= Carlisle Indian School Digital Resource Center =

The Carlisle Indian School Digital Resource Center is a publicly accessible digital archive of material originating from or pertaining to the Carlisle Indian Industrial School that operated in Carlisle, Pennsylvania from 1879 to 1918. The archival project has been undertaken by the Archives & Special Collections Department of the Waidner-Spahr Library at Dickinson College in Carlisle, and by the Community Studies Center at Dickinson College, with the help of numerous project partners including subject-area experts and cultural advisers. The project seeks to aggregate the disparate information from various sources locally and nationally into a single digital collection representing the complicated political and ethical issues surrounding the school as well as the lives of those Native Americans who studied there during its existence.

==Mission==
The project is intended to be a comprehensive and searchable public archive of all available data regarding the school. Though official administrative documents are included in the collection, the curators have also sought out media owned by private organizations and individuals both locally and nationally, with a stated future goal of facilitating public submission of material to the archive for review and possible curation. The specific goals of the project have been defined as follows:

- Digitize research material from the National Archives and Records Administration and other repositories, including Dickinson College, the Cumberland County Historical Society, and any others who wish to collaborate.
- Make the digitized materials accessible via a dedicated website utilizing appropriate content management tools.
- Design courses that actively engage students in the digitization and research processes.
- Develop a comprehensive searchable database using the information contained in the digitized materials (e.g. names, dates, tribal affiliations, enrollments, outings, etc.).
- Create search and display functions for the database so that users can query the data and generate unique analyses. Also permit sharing of the complete database to allow more thorough and detailed analyses by interested individuals.
- Develop the capability for user interactivity, so that individuals may contribute photos, documents, oral histories, etc.
- Develop teaching and learning materials utilizing the digitized content and database (e.g. data visualizations, GIS, etc.).
- Support the creation of original scholarly and popular works based on content maintained within the resource center.
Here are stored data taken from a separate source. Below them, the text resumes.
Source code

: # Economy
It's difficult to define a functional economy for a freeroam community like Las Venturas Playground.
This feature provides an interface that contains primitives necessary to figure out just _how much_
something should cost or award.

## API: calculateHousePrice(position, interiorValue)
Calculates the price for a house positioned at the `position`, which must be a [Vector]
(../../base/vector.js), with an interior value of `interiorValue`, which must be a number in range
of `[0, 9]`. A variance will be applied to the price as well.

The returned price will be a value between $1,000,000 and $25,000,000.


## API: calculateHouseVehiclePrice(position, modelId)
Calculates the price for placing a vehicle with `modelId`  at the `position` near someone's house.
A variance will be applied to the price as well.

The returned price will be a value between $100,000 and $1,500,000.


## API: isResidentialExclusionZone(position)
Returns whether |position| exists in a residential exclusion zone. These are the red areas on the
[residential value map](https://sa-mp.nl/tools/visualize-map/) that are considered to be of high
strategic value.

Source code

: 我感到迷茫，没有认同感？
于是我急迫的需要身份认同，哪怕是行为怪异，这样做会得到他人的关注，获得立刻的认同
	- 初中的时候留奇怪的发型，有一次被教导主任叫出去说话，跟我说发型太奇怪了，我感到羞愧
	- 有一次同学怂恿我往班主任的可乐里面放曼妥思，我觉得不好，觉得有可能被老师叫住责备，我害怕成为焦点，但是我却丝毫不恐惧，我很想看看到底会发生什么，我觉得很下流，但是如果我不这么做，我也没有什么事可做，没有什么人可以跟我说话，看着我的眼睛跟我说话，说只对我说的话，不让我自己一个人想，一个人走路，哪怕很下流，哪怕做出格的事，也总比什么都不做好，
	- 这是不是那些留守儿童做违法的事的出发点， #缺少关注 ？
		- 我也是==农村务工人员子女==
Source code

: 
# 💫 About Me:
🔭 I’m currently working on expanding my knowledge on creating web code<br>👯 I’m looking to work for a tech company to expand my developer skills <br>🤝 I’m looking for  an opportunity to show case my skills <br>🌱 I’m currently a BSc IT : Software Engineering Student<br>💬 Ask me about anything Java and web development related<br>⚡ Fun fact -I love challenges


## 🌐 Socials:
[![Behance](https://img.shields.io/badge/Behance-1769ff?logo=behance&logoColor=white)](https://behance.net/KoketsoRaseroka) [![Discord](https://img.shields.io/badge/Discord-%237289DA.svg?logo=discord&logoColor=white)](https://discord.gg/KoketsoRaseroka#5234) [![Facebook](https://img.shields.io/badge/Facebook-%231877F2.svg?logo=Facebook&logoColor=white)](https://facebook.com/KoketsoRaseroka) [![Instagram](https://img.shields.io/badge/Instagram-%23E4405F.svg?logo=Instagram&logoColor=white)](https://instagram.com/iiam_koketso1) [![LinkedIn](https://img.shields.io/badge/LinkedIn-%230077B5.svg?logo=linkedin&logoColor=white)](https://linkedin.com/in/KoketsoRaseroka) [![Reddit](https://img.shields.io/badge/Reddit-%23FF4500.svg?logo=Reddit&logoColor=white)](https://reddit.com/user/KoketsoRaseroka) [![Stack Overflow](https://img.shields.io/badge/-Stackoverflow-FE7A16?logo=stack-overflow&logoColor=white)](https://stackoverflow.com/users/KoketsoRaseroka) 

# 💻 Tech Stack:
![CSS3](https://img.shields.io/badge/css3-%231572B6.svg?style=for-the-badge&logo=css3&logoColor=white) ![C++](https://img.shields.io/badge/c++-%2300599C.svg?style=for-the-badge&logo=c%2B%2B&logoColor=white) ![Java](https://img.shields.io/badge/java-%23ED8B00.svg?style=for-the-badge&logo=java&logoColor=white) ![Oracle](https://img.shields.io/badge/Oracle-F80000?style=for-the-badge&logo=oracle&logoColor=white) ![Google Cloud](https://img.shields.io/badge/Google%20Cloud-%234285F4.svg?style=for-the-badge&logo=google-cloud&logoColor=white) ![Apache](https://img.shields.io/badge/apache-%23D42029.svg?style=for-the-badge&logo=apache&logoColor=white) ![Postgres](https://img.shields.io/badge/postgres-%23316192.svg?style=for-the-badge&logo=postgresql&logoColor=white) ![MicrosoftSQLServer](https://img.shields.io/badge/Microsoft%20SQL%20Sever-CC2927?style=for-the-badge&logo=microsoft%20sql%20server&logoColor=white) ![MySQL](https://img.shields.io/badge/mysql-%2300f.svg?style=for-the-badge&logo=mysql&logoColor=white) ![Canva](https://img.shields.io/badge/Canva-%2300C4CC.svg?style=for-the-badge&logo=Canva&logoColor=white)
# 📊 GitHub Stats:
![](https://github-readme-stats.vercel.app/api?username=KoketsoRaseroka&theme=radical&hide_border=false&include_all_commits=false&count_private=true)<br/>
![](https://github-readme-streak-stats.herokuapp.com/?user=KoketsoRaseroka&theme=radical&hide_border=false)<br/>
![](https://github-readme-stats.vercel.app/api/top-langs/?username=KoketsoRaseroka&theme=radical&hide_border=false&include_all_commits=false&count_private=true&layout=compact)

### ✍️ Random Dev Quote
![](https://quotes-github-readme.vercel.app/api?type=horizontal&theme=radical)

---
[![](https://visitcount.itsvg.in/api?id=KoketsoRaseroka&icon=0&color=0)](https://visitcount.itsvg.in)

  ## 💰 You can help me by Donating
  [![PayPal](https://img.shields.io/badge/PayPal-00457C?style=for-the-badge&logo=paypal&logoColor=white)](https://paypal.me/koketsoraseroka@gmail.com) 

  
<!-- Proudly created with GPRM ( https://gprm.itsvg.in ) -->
==Scope of the Digital Resource==
Currently the digital resource center contains administrative documents associated with the students and instructors, images from the National Archives as well as private institutional archives and individuals, articles from and complete editions of campus publications, lists and rosters of students and rolls for various events and campus happenings, and administrative documents pertaining to the operation of the school. As of April 2017, the archive contains:

- 8,297 student files and information cards digitized from the National Archives and Records Administration. Digitization of these files is complete, but posting to the site is ongoing.
- 933 images from student files, school publications, the Dickinson College Archives and Special Collections, the Cumberland County Historical Society, private collections, and user contributions.
- 214 Publications originating from the school itself, including the campus publications The Red Man and The Indian Helper. Digitization of these assets is ongoing.
- 74 lists and rosters documenting outing records, arrivals, departures, deaths, and basic student information. Digitization of these assets is ongoing.
- 152 documents related to the administrative and operational activities of the school, including student arrivals and departures, supplies requisitions, fundraising, and athletics. Digitization of these assets is ongoing.
In addition to archival material, the project includes 9 premade lesson plans about the Carlisle Indian School, designed for both secondary and post-secondary classrooms. The project also links out to numerous additional resources, including both primary and secondary materials of a scholarly nature.

==Copyright Status of Curated Media==
Media in the Carlisle Indian School Digital Resource Center is protected under the Creative Commons Attribution-NonCommercial-ShareAlike 4.0 International License.